We did. Yeah, we had three episodes of the series written in script form. And then we had a bible for the rest of season one. So, we already had, you know, we had already structured out a lot of the story. Now, when we decided to make it into a novel, a lot of the original concept changed structurally, and characters changed, but for the most part, the bones stayed the same. So, we wrote about a hundred pages of prose, and then the rest of it was an outline, basically a synopsis of what the rest of the book was going to be. And because we lived together for a large portion of our relationship, we were constantly, or we were spending so much time together, we were constantly, in our free time—because we were both working our other jobs while we were doing this—we were really spending a lot of our free time just talking things through before pen ever went to paper and exploring other ideas and spending our weekend brunches, like, over eggs and pancakes, just talking a lot about where the story was going to take us and where these characters were going to go.

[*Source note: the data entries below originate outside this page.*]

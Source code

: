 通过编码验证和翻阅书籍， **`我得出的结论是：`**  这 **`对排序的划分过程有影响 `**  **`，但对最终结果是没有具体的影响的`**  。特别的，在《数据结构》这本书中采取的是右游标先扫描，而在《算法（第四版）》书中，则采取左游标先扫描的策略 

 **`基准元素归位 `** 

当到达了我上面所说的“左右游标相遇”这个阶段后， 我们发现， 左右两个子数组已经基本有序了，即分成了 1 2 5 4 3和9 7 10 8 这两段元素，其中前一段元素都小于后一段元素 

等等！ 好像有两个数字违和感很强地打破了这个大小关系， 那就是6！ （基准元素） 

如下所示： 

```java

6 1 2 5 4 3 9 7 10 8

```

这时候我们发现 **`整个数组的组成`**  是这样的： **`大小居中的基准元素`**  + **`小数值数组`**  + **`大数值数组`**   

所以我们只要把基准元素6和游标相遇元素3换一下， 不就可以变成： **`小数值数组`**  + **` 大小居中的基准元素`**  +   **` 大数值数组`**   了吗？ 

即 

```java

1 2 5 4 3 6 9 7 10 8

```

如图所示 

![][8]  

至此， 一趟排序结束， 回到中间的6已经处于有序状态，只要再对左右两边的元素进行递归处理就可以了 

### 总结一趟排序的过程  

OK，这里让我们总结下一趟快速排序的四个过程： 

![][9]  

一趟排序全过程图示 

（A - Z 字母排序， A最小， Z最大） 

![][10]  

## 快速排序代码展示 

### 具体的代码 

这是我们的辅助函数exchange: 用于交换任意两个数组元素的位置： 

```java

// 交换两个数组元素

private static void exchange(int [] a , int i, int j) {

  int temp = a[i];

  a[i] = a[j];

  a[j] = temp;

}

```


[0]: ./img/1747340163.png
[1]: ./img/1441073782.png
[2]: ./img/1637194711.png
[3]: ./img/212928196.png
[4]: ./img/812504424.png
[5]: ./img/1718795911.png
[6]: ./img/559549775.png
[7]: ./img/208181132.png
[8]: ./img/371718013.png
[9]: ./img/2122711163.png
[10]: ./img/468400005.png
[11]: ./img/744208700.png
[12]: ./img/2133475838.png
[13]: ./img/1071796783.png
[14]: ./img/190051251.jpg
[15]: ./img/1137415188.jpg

Did you have any major disagreements during that process about how it should proceed?

G. We did. We had a big one in the beginning, which was . . . we had initially started writing the book in the third person because there’s so much action that takes place parallel to other action in the story. And if you’re in the head of, or in the perspective of, one character, how do you see that? How do we get that across to the reader? How do we portray in an efficient way all these multiple storylines that are happening at the same time? And we gave it a crack, and we were probably a third of the way through the book, and I think we both instinctively knew that something wasn’t working. And I was more stubborn and wanted to stay in the third person, and Elaine was very dogged about wanting to give the first-person perspective a shot. And at some point, I got frustrated enough with her that I said, “Fine, just go do it, you go do it, and then you send it to me, and it’s going to be terrible, and then I’ll tell you it’s terrible, and then we’ll go back to the third person.” And so, she went away, she did that, she sent it to me, I opened it up, started reading it very angrily, like, “This is going to be terrible. I think this is . . . oh, this is actually excellent. Golly.” And then I had to admit that I was wrong, which I hate doing, and I’ve done maybe three or four times in my life, not any more than that. And we went back, and we changed the perspective, and it was all first-person, and it became a multiple-character book. So, we tell the story through the perspectives of various characters. And that was our way of being able to touch on the various storylines that are happening parallel to each one other at the same time.

Yeah, choosing the voices is always challenging. My current one is mostly first-person, but I did . . . it’s first-person with third person, is what I did, which was interesting.

E. Whoa. Wow.

And I did one years ago, before I was getting published, but when I was still feeling my way, I wrote an entire book in third person, and then I wrote it again from first person. And first-person, I think . . . I mean, your book, having only seen it in first person, it’s hard to imagine it in third person because the first person seems, you know, it’s very immediate, and you’re right in these kids’ heads. So, yeah, I think I think Elaine was right, Glen.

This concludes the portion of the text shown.